- [WHAT YOU NEED TO DO]:
Going line by line through the entries, count those containing "could" and state only the result.

- [Dataset entries]:
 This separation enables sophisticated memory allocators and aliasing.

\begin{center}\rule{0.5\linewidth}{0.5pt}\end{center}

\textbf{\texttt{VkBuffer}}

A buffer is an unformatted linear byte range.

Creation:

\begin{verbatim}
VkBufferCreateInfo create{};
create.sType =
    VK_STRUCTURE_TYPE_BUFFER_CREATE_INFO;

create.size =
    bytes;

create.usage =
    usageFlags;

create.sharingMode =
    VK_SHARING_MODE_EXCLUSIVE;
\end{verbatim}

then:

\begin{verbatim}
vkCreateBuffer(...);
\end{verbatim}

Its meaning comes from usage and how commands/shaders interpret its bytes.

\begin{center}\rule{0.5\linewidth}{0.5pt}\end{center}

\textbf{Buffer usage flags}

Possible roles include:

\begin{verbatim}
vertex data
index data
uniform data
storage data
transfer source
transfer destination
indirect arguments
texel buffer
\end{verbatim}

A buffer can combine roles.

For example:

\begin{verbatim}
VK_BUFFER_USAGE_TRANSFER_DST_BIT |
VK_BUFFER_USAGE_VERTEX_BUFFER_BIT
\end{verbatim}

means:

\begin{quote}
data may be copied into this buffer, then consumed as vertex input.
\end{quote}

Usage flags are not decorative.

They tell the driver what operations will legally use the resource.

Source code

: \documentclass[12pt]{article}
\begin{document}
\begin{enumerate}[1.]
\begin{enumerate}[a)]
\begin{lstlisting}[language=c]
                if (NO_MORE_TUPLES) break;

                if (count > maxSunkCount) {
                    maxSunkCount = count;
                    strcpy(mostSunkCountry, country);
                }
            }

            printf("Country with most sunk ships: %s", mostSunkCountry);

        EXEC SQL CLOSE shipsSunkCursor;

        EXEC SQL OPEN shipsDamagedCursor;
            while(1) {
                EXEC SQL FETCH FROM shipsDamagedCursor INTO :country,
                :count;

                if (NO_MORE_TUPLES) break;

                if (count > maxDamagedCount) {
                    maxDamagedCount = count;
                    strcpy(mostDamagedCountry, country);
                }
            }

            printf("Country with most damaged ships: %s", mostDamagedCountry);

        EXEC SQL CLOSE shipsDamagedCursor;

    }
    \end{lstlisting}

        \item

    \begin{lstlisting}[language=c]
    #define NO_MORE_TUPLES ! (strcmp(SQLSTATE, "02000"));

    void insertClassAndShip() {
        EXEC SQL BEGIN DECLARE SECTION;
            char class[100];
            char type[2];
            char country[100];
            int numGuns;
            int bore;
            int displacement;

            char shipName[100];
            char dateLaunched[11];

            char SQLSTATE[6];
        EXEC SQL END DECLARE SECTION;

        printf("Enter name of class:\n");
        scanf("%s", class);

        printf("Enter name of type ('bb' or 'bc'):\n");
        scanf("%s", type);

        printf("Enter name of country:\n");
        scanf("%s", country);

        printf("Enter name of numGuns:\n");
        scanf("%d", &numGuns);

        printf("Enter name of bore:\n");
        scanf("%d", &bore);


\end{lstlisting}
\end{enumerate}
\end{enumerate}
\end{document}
---
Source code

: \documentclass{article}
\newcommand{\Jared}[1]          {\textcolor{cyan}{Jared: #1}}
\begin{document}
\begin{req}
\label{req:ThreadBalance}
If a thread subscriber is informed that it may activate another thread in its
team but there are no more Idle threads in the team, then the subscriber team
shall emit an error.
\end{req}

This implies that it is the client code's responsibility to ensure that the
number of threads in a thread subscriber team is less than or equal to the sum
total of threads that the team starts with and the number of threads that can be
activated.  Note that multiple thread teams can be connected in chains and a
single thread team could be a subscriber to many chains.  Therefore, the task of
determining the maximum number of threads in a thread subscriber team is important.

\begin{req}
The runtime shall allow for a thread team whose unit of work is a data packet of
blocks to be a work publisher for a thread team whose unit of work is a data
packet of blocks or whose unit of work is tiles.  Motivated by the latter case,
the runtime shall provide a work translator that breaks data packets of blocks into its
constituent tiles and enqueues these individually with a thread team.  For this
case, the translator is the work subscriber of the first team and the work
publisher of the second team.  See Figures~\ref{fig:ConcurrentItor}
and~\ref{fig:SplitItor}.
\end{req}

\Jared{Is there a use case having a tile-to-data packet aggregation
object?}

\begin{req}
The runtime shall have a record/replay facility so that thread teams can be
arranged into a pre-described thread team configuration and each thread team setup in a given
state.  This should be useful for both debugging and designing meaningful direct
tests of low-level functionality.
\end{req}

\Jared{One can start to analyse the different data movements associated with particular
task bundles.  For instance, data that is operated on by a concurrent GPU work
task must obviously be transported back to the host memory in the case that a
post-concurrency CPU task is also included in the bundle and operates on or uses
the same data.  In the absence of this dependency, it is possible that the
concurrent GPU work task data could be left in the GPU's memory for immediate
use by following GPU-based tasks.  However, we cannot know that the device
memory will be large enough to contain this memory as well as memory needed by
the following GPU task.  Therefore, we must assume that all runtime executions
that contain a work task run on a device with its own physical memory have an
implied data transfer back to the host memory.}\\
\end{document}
==
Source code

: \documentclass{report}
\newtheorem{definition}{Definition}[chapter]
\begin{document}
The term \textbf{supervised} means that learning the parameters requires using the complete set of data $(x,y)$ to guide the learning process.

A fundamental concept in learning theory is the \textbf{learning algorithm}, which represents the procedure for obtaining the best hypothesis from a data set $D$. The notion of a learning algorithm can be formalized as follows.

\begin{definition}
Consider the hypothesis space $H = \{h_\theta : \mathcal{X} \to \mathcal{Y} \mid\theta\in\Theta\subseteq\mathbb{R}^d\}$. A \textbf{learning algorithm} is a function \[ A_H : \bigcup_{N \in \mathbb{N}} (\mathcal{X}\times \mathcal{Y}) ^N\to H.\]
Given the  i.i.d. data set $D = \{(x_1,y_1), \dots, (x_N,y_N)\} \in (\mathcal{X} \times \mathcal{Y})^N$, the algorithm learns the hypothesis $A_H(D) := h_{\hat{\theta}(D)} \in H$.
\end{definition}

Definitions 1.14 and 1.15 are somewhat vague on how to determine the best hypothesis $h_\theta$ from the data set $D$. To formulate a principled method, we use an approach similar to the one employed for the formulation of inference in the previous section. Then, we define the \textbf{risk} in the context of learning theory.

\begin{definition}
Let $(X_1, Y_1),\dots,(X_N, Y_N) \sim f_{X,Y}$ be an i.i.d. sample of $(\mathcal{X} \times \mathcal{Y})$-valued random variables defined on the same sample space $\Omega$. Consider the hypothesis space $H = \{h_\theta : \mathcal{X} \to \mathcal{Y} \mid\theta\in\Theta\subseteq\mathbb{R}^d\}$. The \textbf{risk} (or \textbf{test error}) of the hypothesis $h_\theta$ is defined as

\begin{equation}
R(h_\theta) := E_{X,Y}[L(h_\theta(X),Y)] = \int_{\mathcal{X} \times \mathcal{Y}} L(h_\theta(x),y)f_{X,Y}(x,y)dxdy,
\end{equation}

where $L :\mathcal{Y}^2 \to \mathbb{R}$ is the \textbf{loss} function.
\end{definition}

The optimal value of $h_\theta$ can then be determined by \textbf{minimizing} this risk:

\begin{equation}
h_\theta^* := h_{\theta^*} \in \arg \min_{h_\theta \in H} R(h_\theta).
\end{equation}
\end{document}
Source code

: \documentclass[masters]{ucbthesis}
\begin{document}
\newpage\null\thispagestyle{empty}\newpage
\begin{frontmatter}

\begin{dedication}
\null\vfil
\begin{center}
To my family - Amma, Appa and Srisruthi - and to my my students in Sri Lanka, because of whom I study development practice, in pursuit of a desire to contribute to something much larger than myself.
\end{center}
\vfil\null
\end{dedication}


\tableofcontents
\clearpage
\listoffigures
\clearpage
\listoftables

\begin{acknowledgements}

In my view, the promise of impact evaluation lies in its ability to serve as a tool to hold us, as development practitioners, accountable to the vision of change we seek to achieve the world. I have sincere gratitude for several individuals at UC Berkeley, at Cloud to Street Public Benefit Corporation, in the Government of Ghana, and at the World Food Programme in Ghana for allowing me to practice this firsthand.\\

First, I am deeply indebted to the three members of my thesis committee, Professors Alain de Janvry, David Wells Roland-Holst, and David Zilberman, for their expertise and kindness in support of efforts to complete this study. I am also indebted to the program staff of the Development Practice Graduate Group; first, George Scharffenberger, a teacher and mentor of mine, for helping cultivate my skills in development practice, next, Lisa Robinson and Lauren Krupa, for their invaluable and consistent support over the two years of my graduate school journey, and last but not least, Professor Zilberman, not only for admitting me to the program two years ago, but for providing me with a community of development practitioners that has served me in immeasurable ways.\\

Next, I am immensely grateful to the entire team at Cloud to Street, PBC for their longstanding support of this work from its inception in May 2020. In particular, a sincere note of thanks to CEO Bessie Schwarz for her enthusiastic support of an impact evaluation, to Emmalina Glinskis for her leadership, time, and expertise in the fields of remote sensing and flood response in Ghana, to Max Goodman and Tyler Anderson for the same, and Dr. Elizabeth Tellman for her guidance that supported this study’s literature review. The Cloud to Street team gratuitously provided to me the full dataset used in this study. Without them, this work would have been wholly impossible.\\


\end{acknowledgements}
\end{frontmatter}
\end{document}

- [EXERCISE ANSWER]:
2